It speeds up as it falls towards the ground.
Or if you're in a car, the braking force will act on it to slow it down and cause it to decelerate.
So in that picture there, we've got a car trying to decelerate as it goes around the curve.
Let's check if you understand about acceleration and deceleration.
I've got a large round stone and it's rolled down a steep slope.
And there is a marker flag positioned on that slope every 10 metres.
And you can see there in the diagram O, X, Y and Z.
And what I'd like you to do is decide which of those statements are correct.
We've got four statements there, A, B, C, and D.
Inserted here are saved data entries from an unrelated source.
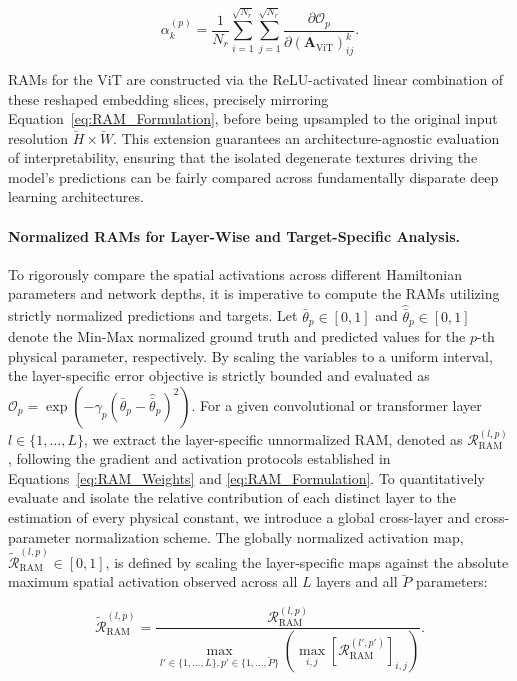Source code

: \documentclass[letterpaper, 12, one column]{article}
\begin{document}
\begin{equation}\label{eq:ViT_Weights}
\alpha_k^{(p)} = \frac{1}{N_r} \sum_{i=1}^{\sqrt{N_r}} \sum_{j=1}^{\sqrt{N_r}} \frac{\partial \mathcal{O}_p}{\partial (\mathbf{A}_{\text{ViT}})_{ij}^k}.
\end{equation}

RAMs for the ViT are constructed via the ReLU-activated linear combination of these reshaped embedding slices, precisely mirroring Equation~\ref{eq:RAM_Formulation}, before being upsampled to the original input resolution $\breve{H} \times \breve{W}$. This extension guarantees an architecture-agnostic evaluation of interpretability, ensuring that the isolated degenerate textures driving the model's predictions can be fairly compared across fundamentally disparate deep learning architectures.

\paragraph{Normalized RAMs for Layer-Wise and Target-Specific Analysis.}\label{sec:Nor_RAMs}

To rigorously compare the spatial activations across different Hamiltonian parameters and network depths, it is imperative to compute the RAMs utilizing strictly normalized predictions and targets. Let $\bar{\theta}_p \in [0,1]$ and $\hat{\bar{\theta}}_p \in [0,1]$ denote the Min-Max normalized ground truth and predicted values for the $p$-th physical parameter, respectively. By scaling the variables to a uniform interval, the layer-specific error objective is strictly bounded and evaluated as $\mathcal{O}_p = \exp(-\gamma_p (\bar{\theta}_p - \hat{\bar{\theta}}_p)^2)$. For a given convolutional or transformer layer $l \in \{1, \dots, L\}$, we extract the layer-specific unnormalized RAM, denoted as $\mathcal{R}_{\text{RAM}}^{(l,p)}$, following the gradient and activation protocols established in Equations~\ref{eq:RAM_Weights} and \ref{eq:RAM_Formulation}. To quantitatively evaluate and isolate the relative contribution of each distinct layer to the estimation of every physical constant, we introduce a global cross-layer and cross-parameter normalization scheme. The globally normalized activation map, $\tilde{\mathcal{R}}_{\text{RAM}}^{(l,p)}\in[0,1]$, is defined by scaling the layer-specific maps against the absolute maximum spatial activation observed across all $L$ layers and all $\breve{P}$ parameters:

\begin{equation}\label{eq:RAM_Global_Norm}
\tilde{\mathcal{R}}_{\text{RAM}}^{(l,p)} = \frac{\mathcal{R}_{\text{RAM}}^{(l,p)}}{\max\limits_{l' \in \{1,\dots,L\}, p' \in \{1,\dots,\breve{P}\}} \left( \max\limits_{i,j} \left[ \mathcal{R}_{\text{RAM}}^{(l',p')}\right]_{i,j} \right)}.
\end{equation}
\end{document}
So pause the video, read through those statements, decide which are correct, and then restart, please.
Welcome back.
Hopefully you selected all of them.
All of those statements are correct.
The velocity X is greater than velocity O, velocity Y is greater than velocity X, and velocity Z is greater than Y, and Z is greater than velocity O.
The stone's getting faster as it rolls downhill, it's accelerating.
So it's velocity is increasing at each stage O, X, Y, and Z.
Well done if you selected them all.
Now we're gonna look at our first example of an equation.
And this is an equation for the average velocity and update.
So when an object's travelling in the straight line between two points, we've got an equation for the average velocity and it's equal to the distance between the points divided by the time it takes the move between the points.
So we can write that out as special like this.
In symbols, it's much shorter, we can write it out v equals s divided by t.
And throughout this lesson we're gonna be mainly using symbols as it's much shorter and quicker to write.
So we'll define those properly.
We've got average velocity, v, measured in metres per second.
Distance, s, measured in metres.
And time, t, measured in seconds.
Okay, it's time for the first check now.
What I'd like you to do is to calculate an average velocity for me.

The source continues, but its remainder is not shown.